The random regression models have as main advantage a better adjustment of the longitudinal data. Multivariate analyzes are used to explore and understand the information contained in a dataset and allow a better understanding of the genetic structure of the population by exploiting the breeding values of the animals. The aim of this study is the use of cluster analyzes to explore the genetic profile of the animals for meat production, resistance and resilience, and to identify superior animals and to use them as future breeders in Santa Inês sheep selection.

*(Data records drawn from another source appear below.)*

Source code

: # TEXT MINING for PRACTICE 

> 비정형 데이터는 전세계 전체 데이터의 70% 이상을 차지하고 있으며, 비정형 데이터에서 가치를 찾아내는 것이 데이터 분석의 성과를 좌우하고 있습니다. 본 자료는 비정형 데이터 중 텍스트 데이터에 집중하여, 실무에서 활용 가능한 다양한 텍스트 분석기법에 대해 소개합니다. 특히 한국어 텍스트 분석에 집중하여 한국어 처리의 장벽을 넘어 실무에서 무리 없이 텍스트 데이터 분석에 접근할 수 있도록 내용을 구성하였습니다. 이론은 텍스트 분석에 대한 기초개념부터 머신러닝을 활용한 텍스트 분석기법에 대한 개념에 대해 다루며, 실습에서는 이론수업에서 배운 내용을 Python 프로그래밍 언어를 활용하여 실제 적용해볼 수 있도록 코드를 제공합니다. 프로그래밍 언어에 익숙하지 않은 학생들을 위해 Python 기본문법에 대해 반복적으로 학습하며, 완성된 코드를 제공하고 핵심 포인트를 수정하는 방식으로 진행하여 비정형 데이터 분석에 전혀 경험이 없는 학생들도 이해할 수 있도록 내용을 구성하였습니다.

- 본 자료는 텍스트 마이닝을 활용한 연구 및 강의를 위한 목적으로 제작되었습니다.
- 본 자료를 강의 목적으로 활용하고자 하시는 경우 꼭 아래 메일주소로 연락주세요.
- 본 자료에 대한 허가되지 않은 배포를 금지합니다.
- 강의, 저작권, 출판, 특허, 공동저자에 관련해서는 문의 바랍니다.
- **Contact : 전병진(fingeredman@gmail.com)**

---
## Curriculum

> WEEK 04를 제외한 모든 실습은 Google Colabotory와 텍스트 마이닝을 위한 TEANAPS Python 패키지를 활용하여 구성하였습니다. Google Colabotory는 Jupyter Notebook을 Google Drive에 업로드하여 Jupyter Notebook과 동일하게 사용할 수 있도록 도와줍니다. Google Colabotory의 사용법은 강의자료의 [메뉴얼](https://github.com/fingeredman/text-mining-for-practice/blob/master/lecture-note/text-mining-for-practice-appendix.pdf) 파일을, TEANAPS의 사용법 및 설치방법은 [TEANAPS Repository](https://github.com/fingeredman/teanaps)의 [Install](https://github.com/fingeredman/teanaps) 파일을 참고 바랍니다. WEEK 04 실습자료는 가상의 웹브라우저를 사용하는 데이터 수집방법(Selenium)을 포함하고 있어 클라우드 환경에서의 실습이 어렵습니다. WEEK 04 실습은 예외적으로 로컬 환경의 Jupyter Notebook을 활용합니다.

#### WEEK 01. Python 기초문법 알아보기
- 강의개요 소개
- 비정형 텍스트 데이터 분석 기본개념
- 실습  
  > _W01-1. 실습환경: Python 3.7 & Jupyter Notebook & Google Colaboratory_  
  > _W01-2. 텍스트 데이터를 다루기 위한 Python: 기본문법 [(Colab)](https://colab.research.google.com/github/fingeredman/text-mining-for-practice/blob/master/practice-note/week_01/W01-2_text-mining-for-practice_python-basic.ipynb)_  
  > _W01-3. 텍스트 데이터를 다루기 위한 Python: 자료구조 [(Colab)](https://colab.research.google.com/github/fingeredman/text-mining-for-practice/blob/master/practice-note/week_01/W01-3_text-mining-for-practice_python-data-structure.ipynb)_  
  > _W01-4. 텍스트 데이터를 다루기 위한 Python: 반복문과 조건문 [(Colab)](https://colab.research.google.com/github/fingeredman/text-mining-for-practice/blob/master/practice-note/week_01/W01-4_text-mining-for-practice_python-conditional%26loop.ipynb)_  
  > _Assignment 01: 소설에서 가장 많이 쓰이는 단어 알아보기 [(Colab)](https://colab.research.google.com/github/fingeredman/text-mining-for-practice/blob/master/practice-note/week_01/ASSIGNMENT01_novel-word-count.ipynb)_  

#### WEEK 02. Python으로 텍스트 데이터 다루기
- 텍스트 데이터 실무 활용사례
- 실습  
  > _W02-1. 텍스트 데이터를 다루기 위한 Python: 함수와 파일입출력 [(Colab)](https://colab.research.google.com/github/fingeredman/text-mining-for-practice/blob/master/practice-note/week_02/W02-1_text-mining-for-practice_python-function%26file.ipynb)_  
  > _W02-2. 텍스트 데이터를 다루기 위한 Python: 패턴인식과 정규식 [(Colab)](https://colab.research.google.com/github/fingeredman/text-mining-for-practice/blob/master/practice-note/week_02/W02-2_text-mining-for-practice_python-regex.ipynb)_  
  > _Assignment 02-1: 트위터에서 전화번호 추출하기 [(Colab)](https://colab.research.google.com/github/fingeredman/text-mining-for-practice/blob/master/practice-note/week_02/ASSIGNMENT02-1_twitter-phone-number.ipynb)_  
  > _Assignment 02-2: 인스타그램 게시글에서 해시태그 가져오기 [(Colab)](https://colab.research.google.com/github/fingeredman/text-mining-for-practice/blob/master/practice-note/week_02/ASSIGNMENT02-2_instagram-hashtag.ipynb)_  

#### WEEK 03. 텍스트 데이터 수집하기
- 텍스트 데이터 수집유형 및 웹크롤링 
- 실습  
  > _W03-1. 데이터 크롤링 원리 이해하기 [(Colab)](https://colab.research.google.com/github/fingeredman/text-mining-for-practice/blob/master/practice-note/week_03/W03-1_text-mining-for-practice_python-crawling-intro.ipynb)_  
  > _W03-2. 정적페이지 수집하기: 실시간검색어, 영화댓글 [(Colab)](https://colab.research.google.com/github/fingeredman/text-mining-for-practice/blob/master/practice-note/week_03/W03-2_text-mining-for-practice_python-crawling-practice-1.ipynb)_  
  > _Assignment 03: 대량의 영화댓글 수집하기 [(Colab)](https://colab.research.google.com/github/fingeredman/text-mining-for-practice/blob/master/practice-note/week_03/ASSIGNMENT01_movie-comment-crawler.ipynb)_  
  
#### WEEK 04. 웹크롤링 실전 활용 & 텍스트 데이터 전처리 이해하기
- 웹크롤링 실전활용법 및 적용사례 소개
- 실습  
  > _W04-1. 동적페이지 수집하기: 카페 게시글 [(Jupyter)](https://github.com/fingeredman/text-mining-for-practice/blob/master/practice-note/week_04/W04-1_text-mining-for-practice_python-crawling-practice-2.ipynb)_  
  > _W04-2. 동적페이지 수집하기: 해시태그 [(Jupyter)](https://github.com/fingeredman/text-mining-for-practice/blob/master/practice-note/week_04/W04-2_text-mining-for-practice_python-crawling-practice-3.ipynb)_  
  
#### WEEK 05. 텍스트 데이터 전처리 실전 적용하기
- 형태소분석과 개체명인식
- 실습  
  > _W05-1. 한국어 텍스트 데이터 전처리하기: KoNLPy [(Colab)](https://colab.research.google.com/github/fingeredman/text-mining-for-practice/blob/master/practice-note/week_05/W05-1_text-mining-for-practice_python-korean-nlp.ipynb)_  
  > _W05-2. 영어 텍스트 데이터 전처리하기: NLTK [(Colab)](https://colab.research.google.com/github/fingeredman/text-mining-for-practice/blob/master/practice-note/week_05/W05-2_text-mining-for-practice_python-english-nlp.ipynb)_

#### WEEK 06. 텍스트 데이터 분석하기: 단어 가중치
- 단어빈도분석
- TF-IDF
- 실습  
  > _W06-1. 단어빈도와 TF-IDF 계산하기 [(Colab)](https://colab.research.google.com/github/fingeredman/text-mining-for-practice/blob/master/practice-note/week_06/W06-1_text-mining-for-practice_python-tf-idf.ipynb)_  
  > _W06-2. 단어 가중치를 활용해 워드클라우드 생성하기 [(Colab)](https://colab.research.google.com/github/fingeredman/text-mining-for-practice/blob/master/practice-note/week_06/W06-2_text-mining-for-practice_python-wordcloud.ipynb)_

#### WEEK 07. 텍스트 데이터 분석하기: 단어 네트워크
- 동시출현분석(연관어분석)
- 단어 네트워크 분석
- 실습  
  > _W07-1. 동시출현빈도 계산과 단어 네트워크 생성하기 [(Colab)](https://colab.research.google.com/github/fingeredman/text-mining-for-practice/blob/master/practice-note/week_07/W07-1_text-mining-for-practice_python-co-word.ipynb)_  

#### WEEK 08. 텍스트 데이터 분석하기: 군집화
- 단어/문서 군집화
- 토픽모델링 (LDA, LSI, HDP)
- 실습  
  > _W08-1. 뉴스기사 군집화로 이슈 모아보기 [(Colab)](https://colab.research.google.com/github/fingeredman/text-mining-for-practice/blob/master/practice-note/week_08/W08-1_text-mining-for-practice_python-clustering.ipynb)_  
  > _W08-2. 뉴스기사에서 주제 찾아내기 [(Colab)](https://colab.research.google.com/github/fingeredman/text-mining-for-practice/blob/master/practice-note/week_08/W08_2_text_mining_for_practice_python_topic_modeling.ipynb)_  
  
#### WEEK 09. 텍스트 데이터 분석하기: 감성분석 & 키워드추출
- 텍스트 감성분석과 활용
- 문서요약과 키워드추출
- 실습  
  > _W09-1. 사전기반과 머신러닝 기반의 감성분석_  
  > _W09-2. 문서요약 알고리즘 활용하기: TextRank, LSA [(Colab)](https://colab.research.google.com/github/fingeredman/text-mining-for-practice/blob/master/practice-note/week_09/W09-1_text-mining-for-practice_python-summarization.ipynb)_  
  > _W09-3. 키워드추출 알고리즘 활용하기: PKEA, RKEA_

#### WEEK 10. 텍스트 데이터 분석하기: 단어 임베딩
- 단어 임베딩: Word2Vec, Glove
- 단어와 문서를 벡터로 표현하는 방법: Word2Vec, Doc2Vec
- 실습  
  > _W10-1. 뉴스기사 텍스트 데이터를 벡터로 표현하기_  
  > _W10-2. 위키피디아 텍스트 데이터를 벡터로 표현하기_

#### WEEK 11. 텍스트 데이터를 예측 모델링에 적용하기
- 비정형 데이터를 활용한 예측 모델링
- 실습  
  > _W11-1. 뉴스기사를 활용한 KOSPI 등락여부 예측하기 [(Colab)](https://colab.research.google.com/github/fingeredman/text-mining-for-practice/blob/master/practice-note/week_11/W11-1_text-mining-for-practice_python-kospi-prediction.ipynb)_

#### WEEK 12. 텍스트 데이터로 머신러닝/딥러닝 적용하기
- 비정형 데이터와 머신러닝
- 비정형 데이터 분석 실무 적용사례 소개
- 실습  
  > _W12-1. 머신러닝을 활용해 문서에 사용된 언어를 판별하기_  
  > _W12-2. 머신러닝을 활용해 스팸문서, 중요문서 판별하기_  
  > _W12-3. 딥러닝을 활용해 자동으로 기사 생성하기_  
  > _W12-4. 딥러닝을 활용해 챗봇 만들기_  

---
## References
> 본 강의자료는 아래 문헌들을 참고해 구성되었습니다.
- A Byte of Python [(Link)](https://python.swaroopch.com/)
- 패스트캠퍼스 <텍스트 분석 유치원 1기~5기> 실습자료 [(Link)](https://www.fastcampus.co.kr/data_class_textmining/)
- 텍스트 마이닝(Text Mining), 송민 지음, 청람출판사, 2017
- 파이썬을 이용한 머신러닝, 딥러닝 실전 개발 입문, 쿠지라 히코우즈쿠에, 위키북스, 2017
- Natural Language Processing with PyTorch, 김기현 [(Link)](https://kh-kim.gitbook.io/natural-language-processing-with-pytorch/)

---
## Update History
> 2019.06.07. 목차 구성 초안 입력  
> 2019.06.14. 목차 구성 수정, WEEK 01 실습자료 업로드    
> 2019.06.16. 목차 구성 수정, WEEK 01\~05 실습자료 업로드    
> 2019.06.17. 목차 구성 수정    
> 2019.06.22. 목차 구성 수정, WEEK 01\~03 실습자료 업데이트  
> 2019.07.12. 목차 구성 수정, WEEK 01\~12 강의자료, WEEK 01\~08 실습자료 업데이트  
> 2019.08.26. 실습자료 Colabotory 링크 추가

To perform the analysis, a dataset with 2,531 records of 771 Santa Inês sheep will be used. The traits that will be analyze are: body weight (BW), egg count per gram of feces (EPG) and globular volume (GV). The components of variance will be calculate using unitrait regression models. Based on the predicted additive breeding values of the studied traits, group analyzes will be performe by the hierarchical and non hierarchical method, in order to characterize the groups that will be submitted to selection.